2008 journal article

Continuous Flow Microwave-Assisted Processing and Aseptic Packaging of Purple-Fleshed Sweetpotato Purees

JOURNAL OF FOOD SCIENCE, 73(9), E455–E462.

co-author countries: United States of America 🇺🇸
author keywords: anthocyanins; antioxidant capacity; aseptic processing; Ipomoea batatas; microwave sterilization; sweetpotato purees; total phenolics
MeSH headings : Clostridium botulinum / radiation effects; Color; Colorimetry; Food Handling / methods; Food Microbiology; Food Preservation / methods; Humans; Hypertension / prevention & control; Ipomoea batatas / radiation effects; Microwaves; Product Packaging / methods; Product Packaging / standards; Sterilization / methods
Source: Web Of Science
Added: August 6, 2018

ABSTRACT: Pumpable purees from purple‐flesh sweetpotatoes (PFSP) were subjected to microwave heating using a 60 kW, 915 MHz continuous flow system, followed by aseptic packaging in flexible containers to obtain a shelf‐stable product.
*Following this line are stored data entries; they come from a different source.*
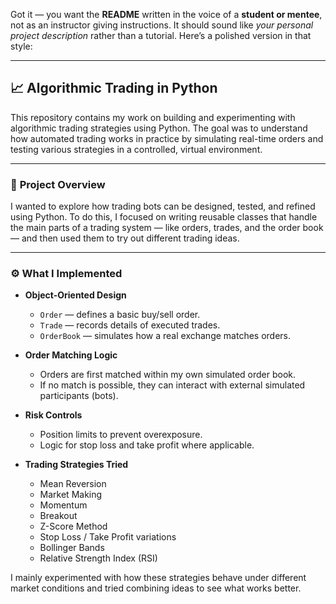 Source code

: Got it — you want the **README** written in the voice of a **student or mentee**, not as an instructor giving instructions. It should sound like *your personal project description* rather than a tutorial. Here’s a polished version in that style:

---

## 📈 Algorithmic Trading in Python

This repository contains my work on building and experimenting with algorithmic trading strategies using Python. The goal was to understand how automated trading works in practice by simulating real-time orders and testing various strategies in a controlled, virtual environment.

---

### 🎯 **Project Overview**

I wanted to explore how trading bots can be designed, tested, and refined using Python. To do this, I focused on writing reusable classes that handle the main parts of a trading system — like orders, trades, and the order book — and then used them to try out different trading ideas.

---

### ⚙️ **What I Implemented**

* **Object-Oriented Design**

  * `Order` — defines a basic buy/sell order.
  * `Trade` — records details of executed trades.
  * `OrderBook` — simulates how a real exchange matches orders.

* **Order Matching Logic**

  * Orders are first matched within my own simulated order book.
  * If no match is possible, they can interact with external simulated participants (bots).

* **Risk Controls**

  * Position limits to prevent overexposure.
  * Logic for stop loss and take profit where applicable.

* **Trading Strategies Tried**

  * Mean Reversion
  * Market Making
  * Momentum
  * Breakout
  * Z-Score Method
  * Stop Loss / Take Profit variations
  * Bollinger Bands
  * Relative Strength Index (RSI)

I mainly experimented with how these strategies behave under different market conditions and tried combining ideas to see what works better.


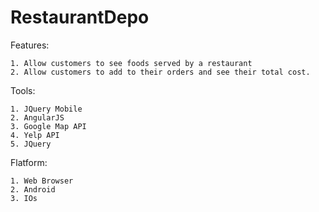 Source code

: RestaurantDepo
==============
Features:

    1. Allow customers to see foods served by a restaurant
    2. Allow customers to add to their orders and see their total cost.

Tools:

    1. JQuery Mobile
    2. AngularJS
    3. Google Map API
    4. Yelp API
    5. JQuery
    
Flatform:

    1. Web Browser
    2. Android
    3. IOs
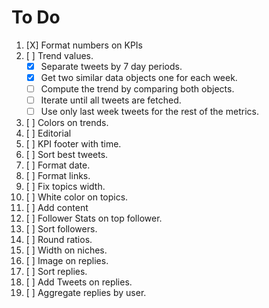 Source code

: # To Do

 1. [X] Format numbers on KPIs
 2. [ ] Trend values.
    - [X] Separate tweets by 7 day periods.
    - [X] Get two similar data objects one for each week.
    - [ ] Compute the trend by comparing both objects.
    - [ ] Iterate until all tweets are fetched.
    - [ ] Use only last week tweets for the rest of the metrics.

 3. [ ] Colors on trends.
 4. [ ] Editorial
 5. [ ] KPI footer with time.
 6. [ ] Sort best tweets.
 7. [ ] Format date.
 8. [ ] Format links.
 9. [ ] Fix topics width.
10. [ ] White color on topics.
11. [ ] Add content
12. [ ] Follower Stats on top follower.
13. [ ] Sort followers.
14. [ ] Round ratios.
15. [ ] Width on niches.
16. [ ] Image on replies.
17. [ ] Sort replies.
18. [ ] Add Tweets on replies.
19. [ ] Aggregate replies by user.
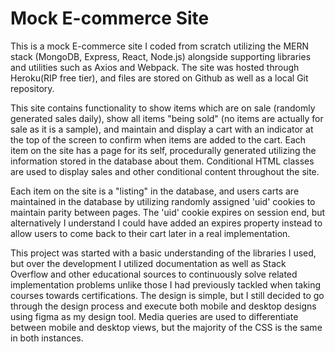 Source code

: # Mock E-commerce Site

This is a mock E-commerce site I coded from scratch utilizing the MERN stack (MongoDB, Express, React, Node.js) alongside supporting libraries and utilities such as Axios and Webpack. The site was hosted through Heroku(RIP free tier), and files are stored on Github as well as a local Git repository.

This site contains functionality to show items which are on sale (randomly generated sales daily), show all items "being sold" (no items are actually for sale as it is a sample), and maintain and display a cart with an indicator at the top of the screen to confirm when items are added to the cart. Each item on the site has a page for its self, procedurally generated utilizing the information stored in the database about them. Conditional HTML classes are used to display sales and other conditional content throughout the site.

Each item on the site is a "listing" in the database, and users carts are maintained in the database by utilizing randomly assigned 'uid' cookies to maintain parity between pages. The 'uid' cookie expires on session end, but alternatively I understand I could have added an expires property instead to allow users to come back to their cart later in a real implementation.

This project was started with a basic understanding of the libraries I used, but over the development I utilized documentation as well as Stack Overflow and other educational sources to continuously solve related implementation problems unlike those I had previously tackled when taking courses towards certifications. 
The design is simple, but I still decided to go through the design process and execute both mobile and desktop designs using figma as my design tool. Media queries are used to differentiate between mobile and desktop views, but the majority of the CSS is the same in both instances.

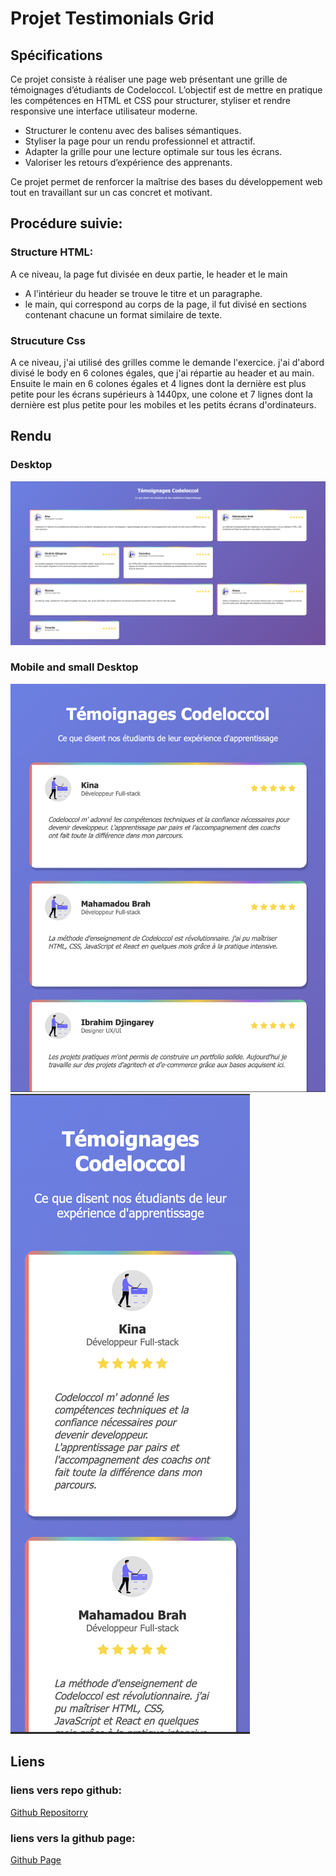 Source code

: # Projet Testimonials Grid

## Spécifications
Ce projet consiste à réaliser une page web présentant une grille de témoignages d’étudiants de Codeloccol. L’objectif est de mettre en pratique les compétences en HTML et CSS pour structurer, styliser et rendre responsive une interface utilisateur moderne.

* Structurer le contenu avec des balises sémantiques.
* Styliser la page pour un rendu professionnel et attractif.
* Adapter la grille pour une lecture optimale sur tous les écrans.
* Valoriser les retours d’expérience des apprenants.

Ce projet permet de renforcer la maîtrise des bases du développement web tout en travaillant sur un cas concret et motivant.

## Procédure suivie:

### Structure HTML:
A ce niveau, la page fut divisée en deux partie, le header et  le main
* A l'intérieur du header se trouve le titre et un paragraphe.
* le main, qui correspond au corps de la page, il fut divisé en sections contenant chacune un format similaire de texte.

### Strucuture Css
A ce niveau, j'ai utilisé des grilles comme le demande l'exercice. j'ai d'abord divisé le body en 6 colones égales, que j'ai répartie au header et au main. Ensuite le main en 6 colones égales et 4 lignes dont la dernière est plus petite pour les écrans supérieurs à 1440px, une colone et  7 lignes dont la dernière est plus petite pour les mobiles et les petits écrans d'ordinateurs.

## Rendu

### Desktop
![image Desktop](images/desktop.png)

### Mobile and small Desktop
![image de Mobile et Small Desktop 1](images/mobile1.png)<br>
![image de Mobile et Small Desktop 2](images/mobile2.png)

## Liens
### liens vers repo github:
[Github Repositorry](https://github.com/abbas001900/testimonials_grid.git)
### liens vers la github page:
[Github Page](https://abbas001900.github.io/testimonials_grid/)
Initial test runs were conducted using a 5 kW 915 MHz microwave system to measure dielectric in‐line properties and examine the puree temperature profiles. The results demonstrated uniformity in heating of the puree at sterilization temperatures (>121 °C), and the dielectric constants and loss factors were within the range of published values for orange‐fleshed sweetpotato purees. The pilot‐scale test runs in a 60 kW microwave unit produced shelf‐stable puree packages stable at room temperature. Polyphenolic content of the PFSP purees were evaluated and the results showed that while total phenolics increased (5.9%) and total monomeric anthocyanins slightly decreased (14.5%) with microwave application, antioxidant activity determined by 2,2‐diphenyl‐1‐picrylhydrazyl (DPPH) radical scavenging activity and oxygen radical absorbance capacity (ORAC) assays did not significantly change as a result of microwave processing. Color values showed that microwave‐processed samples differed from fresh puree in saturation and hue angle, but not in overall color change. PFSP purees increased in gel strength when microwave processed, packaged, and stored, but the gel could be easily disrupted into flowable purees. Overall, high‐quality retention can be obtained by microwave processing and aseptic packaging of PFSP purees so that they can be used as functional food ingredients.